[Provided material — start]

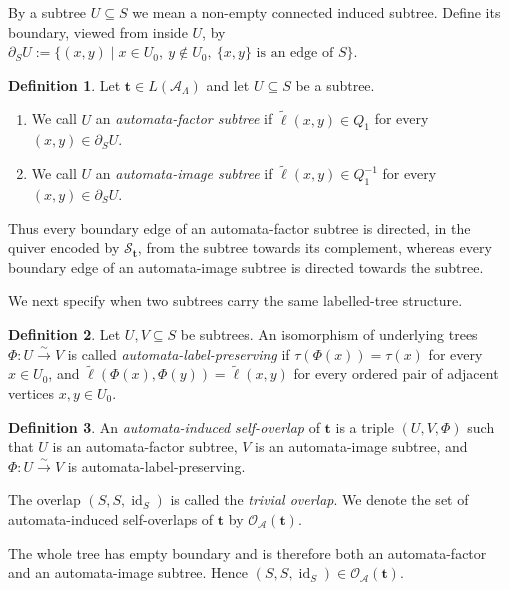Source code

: \documentclass[11pt,a4paper]{amsart}
\theoremstyle{definition}
\newtheorem{definition}{Definition}[section]
\theoremstyle{plain}
\theoremstyle{remark}
\numberwithin{equation}{section}
\begin{document}
By a subtree $U\subseteq S$ we mean a non-empty connected induced subtree. Define its boundary, viewed from inside $U$, by
$
\partial_S U:=\{(x,y)\mid x\in U_0,\ y\notin U_0,\ \{x,y\}\text{ is an edge of }S\}.
$

\begin{definition}\label{def:automata-factor-image}
Let $\mathbf t\in L(\mathcal A_\Lambda)$ and let $U\subseteq S$ be a subtree.

\begin{enumerate}[label=\textup{(\roman*)}]
\item We call $U$ an \emph{automata-factor subtree} if $\widetilde{\ell}(x,y)\in Q_1$ for every $(x,y)\in\partial_S U$.
\item We call $U$ an \emph{automata-image subtree} if $\widetilde{\ell}(x,y)\in Q_1^{-1}$ for every $(x,y)\in\partial_S U$.
\end{enumerate}
\end{definition}

Thus every boundary edge of an automata-factor subtree is directed, in the quiver encoded by $\mathcal S_{\mathbf t}$, from the subtree towards its complement, whereas every boundary edge of an automata-image subtree is directed towards the subtree.

We next specify when two subtrees carry the same labelled-tree structure.

\begin{definition}\label{def:automata-labelled-isomorphism}
Let $U,V\subseteq S$ be subtrees. An isomorphism of underlying trees
$
\Phi:U\xrightarrow{\sim}V
$
is called \emph{automata-label-preserving} if
$
\tau(\Phi(x))=\tau(x)
$
for every $x\in U_0$, and
$
\widetilde{\ell}(\Phi(x),\Phi(y))
=
\widetilde{\ell}(x,y)
$
for every ordered pair of adjacent vertices $x,y\in U_0$.
\end{definition}

\begin{definition}\label{def:automata-self-overlap}
An \emph{automata-induced self-overlap} of $\mathbf t$ is a triple
$
(U,V,\Phi)
$
such that $U$ is an automata-factor subtree, $V$ is an automata-image subtree, and $\Phi:U\xrightarrow{\sim}V$ is automata-label-preserving.

The overlap $(S,S,\operatorname{id}_S)$ is called the \emph{trivial overlap}. We denote the set of automata-induced self-overlaps of $\mathbf t$ by
$\mathscr O_{\mathcal A}(\mathbf t).
$
\end{definition}

The whole tree has empty boundary and is therefore both an automata-factor and an automata-image subtree. Hence
$(S,S,\operatorname{id}_S)\in\mathscr O_{\mathcal A}(\mathbf t).$
\end{document}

[Provided material — finish]

◆ Work instruction ◆
Work out how many lines in the material above hold the word "subtrees"; answer with the number only.

◆ Exercise result ◆
2